She spoke of the effective strategies her country had undertaken to combat terrorism under its "Politics of Defence and Democratic Security" which guaranteed security and liberty, protected human rights and encouraged social and economic development. The anti-terrorist strategy deployed by the Colombian Government had resulted in the reduction of kidnappings by 58 per cent, attacks on pipelines by 48 per cent and on the population by 20 per cent. The capture of illegal armed groups had also increased by 167 per cent, she said. Those tangible results showed that the determined will of peoples and their Governments was essential to defeat terrorism. Cooperation among States was also essential to defeat terrorism at the international level.
HUW LLEWELLYN (United Kingdom), for the European Union and its associated and candidate States, said the European Union had in July again suffered the horror of a major terrorist atrocity, this time in London. The most recent terrorist target had been Bali, for the second time in recent years. No continent was safe from the threat of terror, he said.

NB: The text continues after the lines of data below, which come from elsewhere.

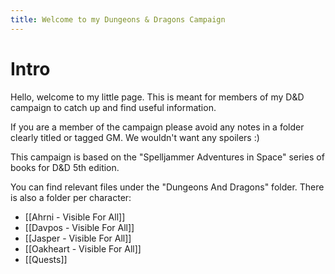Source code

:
 ```yaml
---
title: Welcome to my Dungeons & Dragons Campaign
---
```

# Intro
Hello, welcome to my little page. This is meant for members of my D&D campaign to catch up and find useful information.

If you are a member of the campaign please avoid any notes in a folder clearly titled or tagged GM. We wouldn't want any spoilers :)

This campaign is based on the "Spelljammer Adventures in Space" series of books for D&D 5th edition. 

You can find relevant files under the "Dungeons And Dragons" folder.
There is also a folder per character:
- [[Ahrni - Visible For All]]
- [[Davpos - Visible For All]]
- [[Jasper - Visible For All]]
- [[Oakheart - Visible For All]]
- [[Quests]]


 
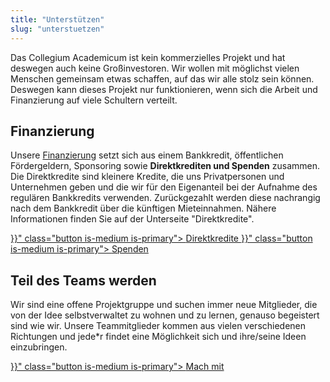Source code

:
 ```yaml
---
title: "Unterstützen"
slug: "unterstuetzen"
---
```


Das Collegium Academicum ist kein kommerzielles Projekt und hat deswegen auch keine Großinvestoren. Wir wollen mit möglichst vielen Menschen gemeinsam etwas schaffen, auf das wir alle stolz sein können. Deswegen kann dieses Projekt nur funktionieren, wenn sich die Arbeit und Finanzierung auf viele Schultern verteilt.

## Finanzierung

Unsere [Finanzierung](/finanzierung) setzt sich aus einem Bankkredit, öffentlichen Fördergeldern, Sponsoring sowie **Direktkrediten und Spenden** zusammen. Die Direktkredite sind kleinere Kredite, die uns Privatpersonen und Unternehmen geben und die wir für den Eigenanteil bei der Aufnahme des regulären Bankkredits verwenden. Zurückgezahlt werden diese nachrangig nach dem Bankkredit über die künftigen Mieteinnahmen. Nähere Informationen finden Sie auf der Unterseite "Direktkredite".

<div class="buttons is-centered">
    <a href="{{< relref "/pages/unterstuetzen/direktkredite" >}}" class="button is-medium is-primary">
        <span class="icon">
            <i class="icon-heart"></i>
        </span>
        <span>Direktkredite</span>
    </a>
    <a href="{{< relref "/pages/unterstuetzen/spenden" >}}" class="button is-medium is-primary">
        <span class="icon">
            <i class="icon-heart"></i>
        </span>
        <span>Spenden</span>
    </a>
</div>

## Teil des Teams werden

Wir sind eine offene Projektgruppe und suchen immer neue Mitglieder, die von der Idee selbstverwaltet zu wohnen und zu lernen, genauso begeistert sind wie wir. Unsere Teammitglieder kommen aus vielen verschiedenen Richtungen und jede\*r findet eine Möglichkeit sich und ihre/seine Ideen einzubringen.

<div class="buttons is-centered">
    <a href="{{< relref "/pages/unterstuetzen/mach-mit" >}}" class="button is-medium is-primary">
        <span class="icon">
            <i class="icon-wrench"></i>
        </span>
        <span>Mach mit</span>
    </a>
</div>
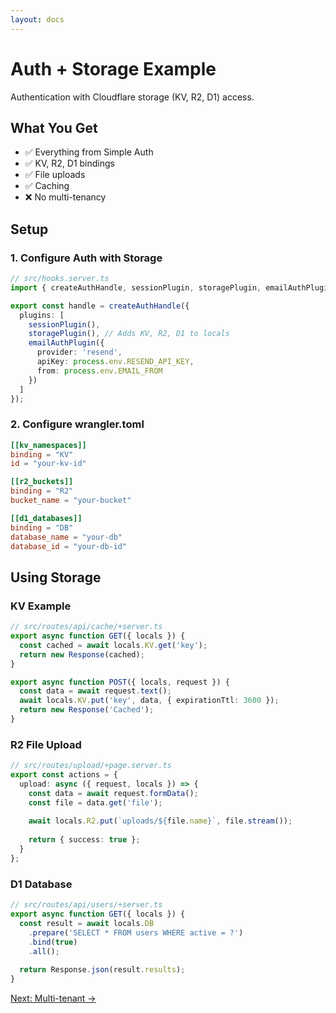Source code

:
```yaml
---
layout: docs
---
```


# Auth + Storage Example

Authentication with Cloudflare storage (KV, R2, D1) access.

## What You Get

- ✅ Everything from Simple Auth
- ✅ KV, R2, D1 bindings
- ✅ File uploads
- ✅ Caching
- ❌ No multi-tenancy

## Setup

### 1. Configure Auth with Storage

```typescript
// src/hooks.server.ts
import { createAuthHandle, sessionPlugin, storagePlugin, emailAuthPlugin } from 'kuratchi-sdk/auth';

export const handle = createAuthHandle({
  plugins: [
    sessionPlugin(),
    storagePlugin(), // Adds KV, R2, D1 to locals
    emailAuthPlugin({
      provider: 'resend',
      apiKey: process.env.RESEND_API_KEY,
      from: process.env.EMAIL_FROM
    })
  ]
});
```

### 2. Configure wrangler.toml

```toml
[[kv_namespaces]]
binding = "KV"
id = "your-kv-id"

[[r2_buckets]]
binding = "R2"
bucket_name = "your-bucket"

[[d1_databases]]
binding = "DB"
database_name = "your-db"
database_id = "your-db-id"
```

## Using Storage

### KV Example

```typescript
// src/routes/api/cache/+server.ts
export async function GET({ locals }) {
  const cached = await locals.KV.get('key');
  return new Response(cached);
}

export async function POST({ locals, request }) {
  const data = await request.text();
  await locals.KV.put('key', data, { expirationTtl: 3600 });
  return new Response('Cached');
}
```

### R2 File Upload

```typescript
// src/routes/upload/+page.server.ts
export const actions = {
  upload: async ({ request, locals }) => {
    const data = await request.formData();
    const file = data.get('file');
    
    await locals.R2.put(`uploads/${file.name}`, file.stream());
    
    return { success: true };
  }
};
```

### D1 Database

```typescript
// src/routes/api/users/+server.ts
export async function GET({ locals }) {
  const result = await locals.DB
    .prepare('SELECT * FROM users WHERE active = ?')
    .bind(true)
    .all();
    
  return Response.json(result.results);
}
```

[Next: Multi-tenant →](/docs/auth/examples/multi-tenant)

International terrorism required an international response. The European Union and its member States unequivocally condemned all terrorist acts as criminal and unjustifiable, regardless of their motivation. They reaffirmed their commitment to combating terrorism, and at the same time underlined the need for enhancing dialogue and broadening understanding among civilizations.

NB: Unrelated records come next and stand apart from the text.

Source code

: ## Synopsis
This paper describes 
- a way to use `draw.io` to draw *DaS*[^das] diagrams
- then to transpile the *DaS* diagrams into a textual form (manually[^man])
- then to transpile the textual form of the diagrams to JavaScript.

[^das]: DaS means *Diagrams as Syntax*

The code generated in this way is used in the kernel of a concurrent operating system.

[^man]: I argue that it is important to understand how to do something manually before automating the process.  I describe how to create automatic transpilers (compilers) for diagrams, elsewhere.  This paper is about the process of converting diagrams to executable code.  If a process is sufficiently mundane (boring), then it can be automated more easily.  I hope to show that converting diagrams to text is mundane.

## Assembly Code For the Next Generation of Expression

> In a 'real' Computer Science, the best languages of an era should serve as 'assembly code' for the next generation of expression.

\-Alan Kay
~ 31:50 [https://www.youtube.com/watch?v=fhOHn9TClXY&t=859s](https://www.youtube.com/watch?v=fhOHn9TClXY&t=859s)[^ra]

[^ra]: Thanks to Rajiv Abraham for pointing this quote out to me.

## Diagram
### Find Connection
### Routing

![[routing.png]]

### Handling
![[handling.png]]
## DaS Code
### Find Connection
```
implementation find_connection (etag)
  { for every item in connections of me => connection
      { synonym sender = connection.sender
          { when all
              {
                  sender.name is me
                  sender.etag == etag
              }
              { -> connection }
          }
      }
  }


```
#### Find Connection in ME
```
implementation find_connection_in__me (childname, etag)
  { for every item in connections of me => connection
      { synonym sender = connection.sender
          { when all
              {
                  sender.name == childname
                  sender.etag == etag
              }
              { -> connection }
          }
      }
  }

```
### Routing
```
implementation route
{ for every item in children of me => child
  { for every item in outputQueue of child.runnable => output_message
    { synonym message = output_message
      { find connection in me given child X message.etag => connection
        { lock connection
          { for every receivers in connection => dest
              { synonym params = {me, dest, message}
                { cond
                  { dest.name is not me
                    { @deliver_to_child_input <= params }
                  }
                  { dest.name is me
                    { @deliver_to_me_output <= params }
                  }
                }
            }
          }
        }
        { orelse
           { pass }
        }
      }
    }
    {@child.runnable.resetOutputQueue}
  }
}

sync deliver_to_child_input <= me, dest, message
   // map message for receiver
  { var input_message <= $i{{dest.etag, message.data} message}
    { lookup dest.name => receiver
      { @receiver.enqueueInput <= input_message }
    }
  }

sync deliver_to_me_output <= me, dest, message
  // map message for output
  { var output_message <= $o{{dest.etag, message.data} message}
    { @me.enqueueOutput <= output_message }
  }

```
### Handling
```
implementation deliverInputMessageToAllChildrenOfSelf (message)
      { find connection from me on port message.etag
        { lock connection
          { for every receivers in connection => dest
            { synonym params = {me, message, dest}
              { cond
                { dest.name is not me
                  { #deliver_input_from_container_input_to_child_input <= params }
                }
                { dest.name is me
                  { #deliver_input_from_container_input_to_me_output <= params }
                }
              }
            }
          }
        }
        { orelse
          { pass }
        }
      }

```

He said the United Nations had already done much to set international standards and to encourage and help States to meet them. The European Union welcomed the Summit Outcome's clear condemnation of terrorism and the call to conclude a comprehensive convention on international terrorism during the current General Assembly session; the Union and its members would work hard towards that end.
The United Nations had a central and important role to play in combating terrorism, and the European Union welcomed the Secretary-General's counter-terrorism strategy. Completion of the comprehensive convention was a major element in that strategy, and would pave the way for future consideration of the strategy by the General Assembly. Similarly, the European Union saw discussion of the possibility of convening a high-level United Nations conference on counter-terrorism as an issue that could be taken forward after the conclusion of the comprehensive convention.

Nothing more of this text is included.